The P-I gives us the rundown on the looming construction mess:
The state wants the job done quickly so I-5 is usable when initial work begins next year to replace the Alaskan Way Viaduct. There was no way to keep more lanes open and allow crews to work safely, state officials said, or to spread it over nights and weekends and get the work done before fall rains begin.
Initially, up to two lanes at a time between Spokane Street and I-90 will be closed, then three lanes toward the end of the job during the work — 24 hours a day, seven days a week.
“In terms of the impact to traffic, this is going to be the biggest,” said state transportation spokeswoman Jamie Holter of the $15.5 million project. “There isn’t a place in the state where you have that many vehicles on the road.”
WSDOT is doing everything it can to get the word out, Metro is pitching in with increased bus service.

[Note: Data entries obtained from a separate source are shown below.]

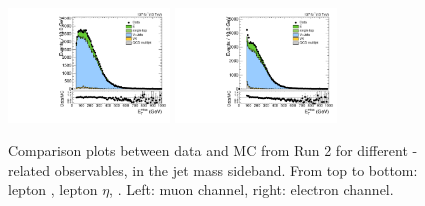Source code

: \begin{figure}[htbp]
  \includegraphics[width=0.3825\textwidth]{fig/analysisAppendix/SB_b1_mu_allP_allC_allD_Run2_met_pt.pdf}
  \includegraphics[width=0.3825\textwidth]{fig/analysisAppendix/SB_b1_e_allP_allC_allD_Run2_met_pt.pdf}\\
  \caption{
    Comparison plots between data and MC from Run 2 for different \Wlep-related observables, in the jet mass sideband.
    From top to bottom: lepton \pt, lepton $\eta$, \ptmiss.
    Left: muon channel, right: electron channel.
  }
  \label{fig:SB_controlPlotsRun2_1}
\end{figure}

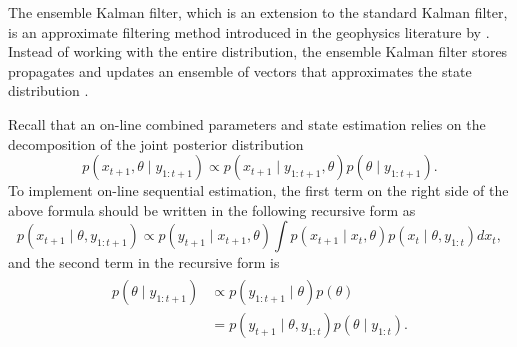 The ensemble Kalman filter, which is an extension to the standard Kalman filter, is an approximate filtering method introduced in the geophysics literature by \cite{evensen1994sequential}. Instead of working with the entire distribution, the ensemble Kalman filter stores propagates and updates an ensemble of vectors that approximates the state distribution \citep{katzfuss2016understanding}. 


Recall that an on-line combined parameters and state estimation relies on the decomposition of the joint posterior distribution 
\begin{equation*}\label{jointposterior}
p(x_{t+1},\theta \mid y_{1:t+1}) \propto p(x_{t+1}\mid y_{1:t+1},\theta)p(\theta\mid y_{1:t+1}).
\end{equation*}
To implement on-line sequential estimation, the first term on the right side of the above formula should be written in the following recursive form as 
\begin{equation}\label{jointposteriorterm1}
p(x_{t+1}\mid \theta, y_{1:t+1}) \propto p(y_{t+1}\mid x_{t+1},\theta) \int p(x_{t+1}\mid x_{t},\theta) p(x_{t}\mid \theta, y_{1:t})dx_{t},
\end{equation}
and the second term in the recursive form is 
\begin{align}\label{jointposteriorterm2}
\begin{split}
p(\theta\mid y_{1:t+1}) & \propto p( y_{1:t+1}\mid\theta)p(\theta) \\
&= p(y_{t+1}\mid\theta,y_{1:t})p(\theta\mid y_{1:t}).
\end{split}
\end{align}


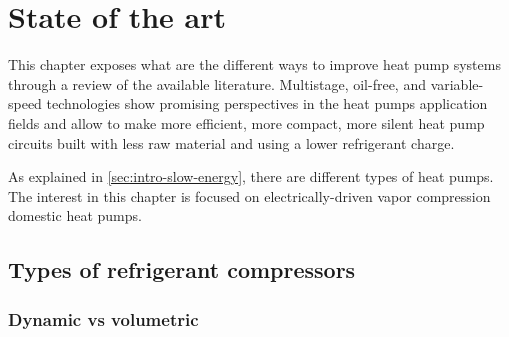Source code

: \chapter{State of the art}
\label{chap:sota}
\resetallacronyms

\begin{shaded}
  This chapter exposes what are the different ways to improve heat
  pump systems through a review of the available
  literature. Multistage, oil-free, and variable-speed technologies
  show promising perspectives in the heat pumps application fields and
  allow to make more efficient, more compact, more silent heat pump
  circuits built with less raw material and using a lower refrigerant
  charge.
\end{shaded}

As explained in \cref{sec:intro-slow-energy}, there are different
types of heat pumps. The interest in this chapter is focused on
electrically-driven vapor compression domestic heat pumps.

\section{Types of refrigerant compressors}

\subsection{Dynamic vs volumetric}
\label{sec:sota-dyn-vs-vol}

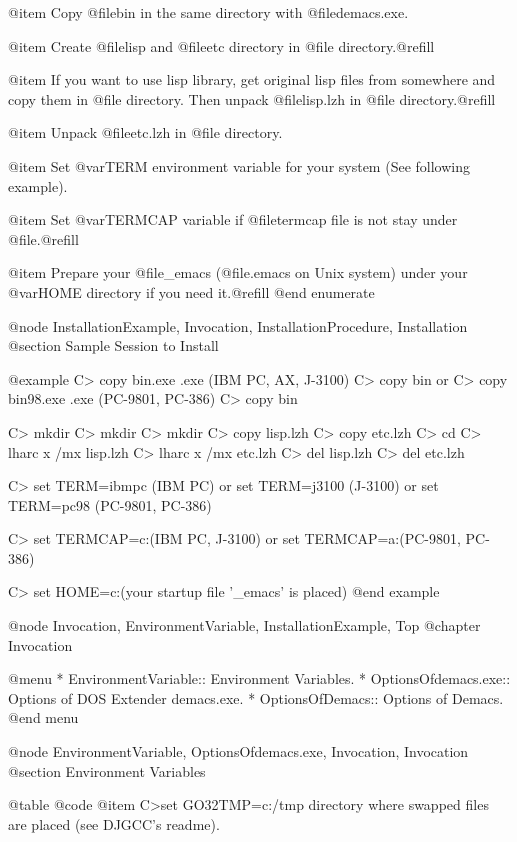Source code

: @item
Copy @file{bin\demacs} in the same directory with @file{demacs.exe}.

@item
Create @file{lisp} and @file{etc} directory in @file{\lib\emacs}
directory.@refill

@item
If you want to use lisp library, get original lisp files from somewhere
and copy them in @file{\lib\emacs\lisp} directory. Then unpack
@file{lisp.lzh} in @file{\lib\emacs} directory.@refill

@item
Unpack @file{etc.lzh} in @file{\lib\emacs} directory.

@item
Set @var{TERM} environment variable for your system (See following example).

@item
Set @var{TERMCAP} variable if @file{termcap} file is not stay under
@file{\etc}.@refill

@item
Prepare your @file{_emacs} (@file{.emacs} on Unix system) under your
@var{HOME} directory if you need it.@refill
@end enumerate


@node InstallationExample, Invocation, InstallationProcedure, Installation
@section Sample Session to Install

@example
C> copy bin\demacspc.exe \tools\bin\demacs.exe (IBM PC, AX, J-3100)
C> copy bin\demacs \tools\bin
     or
C> copy bin\demacs98.exe \tools\bin\demacs.exe (PC-9801, PC-386)
C> copy bin\demacs \tools\bin

C> mkdir \lib\emacs
C> mkdir \lib\emacs\lisp
C> mkdir \lib\emacs\etc
C> copy lisp.lzh \lib\emacs
C> copy etc.lzh \lib\emacs
C> cd \lib\emacs
C> lharc x /mx lisp.lzh
C> lharc x /mx etc.lzh
C> del lisp.lzh
C> del etc.lzh

C> set TERM=ibmpc  (IBM PC)
      or
   set TERM=j3100  (J-3100)
      or
   set TERM=pc98   (PC-9801, PC-386)

C> set TERMCAP=c:\etc\termcap   (IBM PC, J-3100)
     or
   set TERMCAP=a:\etc\termcap   (PC-9801, PC-386)

C> set HOME=c:\home (your startup file '_emacs' is placed)
@end example


@node Invocation, EnvironmentVariable, InstallationExample, Top
@chapter Invocation

@menu
* EnvironmentVariable::  Environment Variables.
* OptionsOfdemacs.exe::  Options of DOS Extender demacs.exe.
* OptionsOfDemacs::      Options of Demacs.
@end menu


@node EnvironmentVariable, OptionsOfdemacs.exe, Invocation, Invocation
@section Environment Variables

@table @code
@item C>set GO32TMP=c:/tmp
directory where swapped files are placed (see DJGCC's readme).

One logical piece would be to reroute through-traffic to I-405. In fact, as I’ve argued before, when they finally widen 405 in 10 or 20 years, they ought to re-name it I-5 and make the route through Seattle — the one that goes down to one northbound lane at Seneca Street — I-405 or I-205, like in Portland.
Who knows, maybe through-traffic isn’t significant enough to make a tangible difference, or maybe even the wider I-405 can’t handle the increased traffic.